Molecular dynamics (MD) simulations are performed using constraint polypeptides that were combinatorially selected to have binding affinities for the noble metal platinum (Pt). We analyzed the effects of the threonine-serine-threonine (T-S-T) amino acid sequence because this domain is common among strong binders. Using pair correlation functions, intermolecular interactions are evaluated between peptide residues and the metal surface in the presence of solvent water. In explicit simulations in the absence of metal surface, we find that among the experimentally verified strong binders the side chain groups within the T-S-T region make hydrogen bonding with water molecules, i.e. being more solvent exposed. In MD simulations including the metal, the T-S-T region interacts with the substrate to an extent greater than those with the non-polar residues. However, it is also observed that carbonyl and amide groups on the backbone and certain residues, such as Arg and Pro, also exhibit close interactions with the surface. Backbone torsional angle auto-correlation functions indicate that threonine and serine residues impart the highest flexibility to the backbone of the chains in solvent simulations in the absence of the surface.
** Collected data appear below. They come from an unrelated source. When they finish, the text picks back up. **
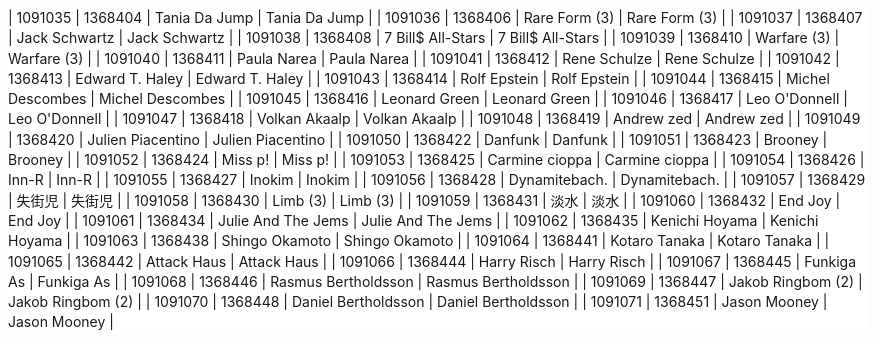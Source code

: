 | 1091035 | 1368404 | Tania Da Jump | Tania Da Jump |
| 1091036 | 1368406 | Rare Form (3) | Rare Form (3) |
| 1091037 | 1368407 | Jack Schwartz | Jack Schwartz |
| 1091038 | 1368408 | 7 Bill$ All-Stars | 7 Bill$ All-Stars |
| 1091039 | 1368410 | Warfare (3) | Warfare (3) |
| 1091040 | 1368411 | Paula Narea | Paula Narea |
| 1091041 | 1368412 | Rene Schulze | Rene Schulze |
| 1091042 | 1368413 | Edward T. Haley | Edward T. Haley |
| 1091043 | 1368414 | Rolf Epstein | Rolf Epstein |
| 1091044 | 1368415 | Michel Descombes | Michel Descombes |
| 1091045 | 1368416 | Leonard Green | Leonard Green |
| 1091046 | 1368417 | Leo O'Donnell | Leo O'Donnell |
| 1091047 | 1368418 | Volkan Akaalp | Volkan Akaalp |
| 1091048 | 1368419 | Andrew zed | Andrew zed |
| 1091049 | 1368420 | Julien Piacentino | Julien Piacentino |
| 1091050 | 1368422 | Danfunk | Danfunk |
| 1091051 | 1368423 | Brooney | Brooney |
| 1091052 | 1368424 | Miss p! | Miss p! |
| 1091053 | 1368425 | Carmine cioppa | Carmine cioppa |
| 1091054 | 1368426 | Inn-R | Inn-R |
| 1091055 | 1368427 | Inokim | Inokim |
| 1091056 | 1368428 | Dynamitebach. | Dynamitebach. |
| 1091057 | 1368429 | 失街児 | 失街児 |
| 1091058 | 1368430 | Limb (3) | Limb (3) |
| 1091059 | 1368431 | 淡水 | 淡水 |
| 1091060 | 1368432 | End Joy | End Joy |
| 1091061 | 1368434 | Julie And The Jems | Julie And The Jems |
| 1091062 | 1368435 | Kenichi Hoyama | Kenichi Hoyama |
| 1091063 | 1368438 | Shingo Okamoto | Shingo Okamoto |
| 1091064 | 1368441 | Kotaro Tanaka | Kotaro Tanaka |
| 1091065 | 1368442 | Attack Haus | Attack Haus |
| 1091066 | 1368444 | Harry Risch | Harry Risch |
| 1091067 | 1368445 | Funkiga As | Funkiga As |
| 1091068 | 1368446 | Rasmus Bertholdsson | Rasmus Bertholdsson |
| 1091069 | 1368447 | Jakob Ringbom (2) | Jakob Ringbom (2) |
| 1091070 | 1368448 | Daniel Bertholdsson | Daniel Bertholdsson |
| 1091071 | 1368451 | Jason Mooney | Jason Mooney |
This flexibility of the peptides and their interactions with the metal surface are major players in binding. The simulations also reveal that the flexibility of the whole chain is considerably hindered upon binding. These results have significant implications in understanding of how constraint peptides selectively bind to a metal surface and may provide insight into the design of new sequences. (c) 2005 Elsevier Ltd. All rights reserved.